My head is pounding like never before. I have managed to remove my gloves and push up the sleeves of my uniform. The black veins pop out of my skin. My hands tremble as I raise them slightly to look at them. I can't stop coughing. This time it's different. Something inside of me seems to be wanting to spill out of my mouth. It's causing a big load of pain from my lower stomach to my mouth. Hell it's be easier to name the places where I don't feel pain. My throat itches and I'm forced to release another set of coughs. Although this time, black blood manages to fall out of my mouth. I gag, trying to wipe it away from my mouth with my sleeve.

I need to distract myself. I look over at the boys. Newt sits with his hands on his head, probably feeling guilty. Minho's right beside him, rubbing his back to comfort him. Thomas and Gally stare at me, worry fill their eyes.

"We can make it," Gally says loud enough for all of us to hear. He glances behind him just to be met with the bright colors from the flames.

"I thought they were only supposed to be taking down WICKED, not the entire city." Thomas says.

"We've got to keep moving if we want to catch Brenda in time." Gally tells us, standing in a crouched position. His launcher in his hands.

"Wait Gally," Minho speaks up. "Why are you helping us? I put a spear through your chest."

"Well, nobody's perfect." Gally stands up, giving Minho a quick pat on his shoulder.

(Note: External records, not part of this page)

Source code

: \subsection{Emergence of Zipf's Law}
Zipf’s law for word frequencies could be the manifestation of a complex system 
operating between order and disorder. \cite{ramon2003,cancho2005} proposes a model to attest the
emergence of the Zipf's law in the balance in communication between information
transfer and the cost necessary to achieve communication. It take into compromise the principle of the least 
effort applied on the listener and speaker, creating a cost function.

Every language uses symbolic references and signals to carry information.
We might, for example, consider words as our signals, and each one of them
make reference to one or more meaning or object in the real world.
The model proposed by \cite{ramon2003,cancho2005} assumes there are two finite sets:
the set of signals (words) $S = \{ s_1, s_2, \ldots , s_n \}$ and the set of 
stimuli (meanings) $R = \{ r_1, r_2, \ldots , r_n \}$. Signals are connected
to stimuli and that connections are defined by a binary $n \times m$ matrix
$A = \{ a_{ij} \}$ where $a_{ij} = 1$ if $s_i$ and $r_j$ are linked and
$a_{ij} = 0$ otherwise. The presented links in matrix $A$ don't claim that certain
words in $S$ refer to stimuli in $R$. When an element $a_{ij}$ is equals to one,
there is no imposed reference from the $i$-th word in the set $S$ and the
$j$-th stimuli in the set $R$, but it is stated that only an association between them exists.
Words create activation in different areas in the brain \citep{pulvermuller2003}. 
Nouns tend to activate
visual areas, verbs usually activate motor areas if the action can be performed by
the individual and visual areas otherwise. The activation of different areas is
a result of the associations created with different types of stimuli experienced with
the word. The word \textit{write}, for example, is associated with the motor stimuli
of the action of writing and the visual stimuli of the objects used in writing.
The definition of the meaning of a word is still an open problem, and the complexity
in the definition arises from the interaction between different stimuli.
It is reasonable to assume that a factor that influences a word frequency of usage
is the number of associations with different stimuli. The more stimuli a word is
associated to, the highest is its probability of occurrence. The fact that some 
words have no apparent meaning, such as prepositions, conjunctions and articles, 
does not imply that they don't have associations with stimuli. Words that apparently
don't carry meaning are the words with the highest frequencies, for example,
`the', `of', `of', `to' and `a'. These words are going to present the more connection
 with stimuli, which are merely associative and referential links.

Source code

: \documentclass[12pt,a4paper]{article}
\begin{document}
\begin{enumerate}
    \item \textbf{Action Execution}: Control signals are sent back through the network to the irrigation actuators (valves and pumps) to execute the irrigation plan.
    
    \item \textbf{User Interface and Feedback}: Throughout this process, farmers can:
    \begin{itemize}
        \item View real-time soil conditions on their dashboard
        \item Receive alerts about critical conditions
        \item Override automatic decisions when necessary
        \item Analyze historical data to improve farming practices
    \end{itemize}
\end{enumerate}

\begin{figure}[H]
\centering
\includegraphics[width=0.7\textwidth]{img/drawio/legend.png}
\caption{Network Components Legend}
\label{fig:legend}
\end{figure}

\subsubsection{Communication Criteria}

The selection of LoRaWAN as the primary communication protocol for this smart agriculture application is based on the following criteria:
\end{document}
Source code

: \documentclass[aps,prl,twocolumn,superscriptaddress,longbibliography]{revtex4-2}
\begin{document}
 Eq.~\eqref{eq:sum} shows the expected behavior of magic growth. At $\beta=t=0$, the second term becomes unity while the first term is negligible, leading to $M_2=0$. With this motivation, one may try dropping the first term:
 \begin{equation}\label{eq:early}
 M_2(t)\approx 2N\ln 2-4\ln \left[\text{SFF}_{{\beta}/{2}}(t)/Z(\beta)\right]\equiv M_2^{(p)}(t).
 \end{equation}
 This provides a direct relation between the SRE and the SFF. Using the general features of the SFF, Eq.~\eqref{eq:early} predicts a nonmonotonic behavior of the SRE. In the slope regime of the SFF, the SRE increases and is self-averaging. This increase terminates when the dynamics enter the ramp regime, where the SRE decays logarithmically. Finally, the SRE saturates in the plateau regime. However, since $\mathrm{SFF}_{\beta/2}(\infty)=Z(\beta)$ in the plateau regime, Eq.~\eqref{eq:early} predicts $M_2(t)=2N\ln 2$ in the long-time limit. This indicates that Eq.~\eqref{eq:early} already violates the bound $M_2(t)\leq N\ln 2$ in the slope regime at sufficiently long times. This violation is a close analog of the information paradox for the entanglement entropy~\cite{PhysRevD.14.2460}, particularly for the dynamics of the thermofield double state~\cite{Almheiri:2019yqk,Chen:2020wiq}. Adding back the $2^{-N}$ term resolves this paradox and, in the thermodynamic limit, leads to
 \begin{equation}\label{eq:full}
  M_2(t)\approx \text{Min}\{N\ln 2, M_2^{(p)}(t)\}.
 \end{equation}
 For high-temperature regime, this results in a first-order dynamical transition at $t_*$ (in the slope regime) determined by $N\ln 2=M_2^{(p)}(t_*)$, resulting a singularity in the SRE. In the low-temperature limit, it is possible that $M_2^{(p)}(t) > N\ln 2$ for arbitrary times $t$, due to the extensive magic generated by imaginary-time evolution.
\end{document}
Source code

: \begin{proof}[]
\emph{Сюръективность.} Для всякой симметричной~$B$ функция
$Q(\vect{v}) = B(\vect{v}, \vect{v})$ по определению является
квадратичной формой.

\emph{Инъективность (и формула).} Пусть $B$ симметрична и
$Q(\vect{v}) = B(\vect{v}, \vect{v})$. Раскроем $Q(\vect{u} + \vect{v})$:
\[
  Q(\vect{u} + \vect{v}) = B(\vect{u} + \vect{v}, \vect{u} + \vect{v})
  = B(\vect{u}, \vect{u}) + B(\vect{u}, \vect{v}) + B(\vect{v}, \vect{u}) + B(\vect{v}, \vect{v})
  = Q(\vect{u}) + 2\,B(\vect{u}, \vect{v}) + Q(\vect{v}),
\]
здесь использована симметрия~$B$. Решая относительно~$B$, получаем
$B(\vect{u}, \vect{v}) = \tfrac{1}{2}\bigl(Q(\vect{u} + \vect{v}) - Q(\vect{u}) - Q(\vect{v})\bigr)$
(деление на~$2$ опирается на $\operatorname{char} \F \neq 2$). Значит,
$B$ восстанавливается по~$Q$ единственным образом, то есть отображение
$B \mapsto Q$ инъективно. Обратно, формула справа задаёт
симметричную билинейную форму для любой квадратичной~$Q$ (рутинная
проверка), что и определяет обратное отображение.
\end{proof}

Newt finally looks at me. The second he does I wish he never did. Tears prickle his brown eyes. I've only seen my boyfriend cry a few times. It was a rare sight. He was usually so strong, so collected.

How could I leave him like this? Newt is my everything. More than anything I wanted to believe that we could be safe and start a life together. Maybe even get married and have kids, but some things aren't meant to be. And truthfully I'm so scared of letting go because this time it's different from before.    There will not be a next time. This is it.
The finish line. My work here is done.

Newt uses his hand to touch my cheek. The feeling gives me goosebumps, although he's done it a million times before.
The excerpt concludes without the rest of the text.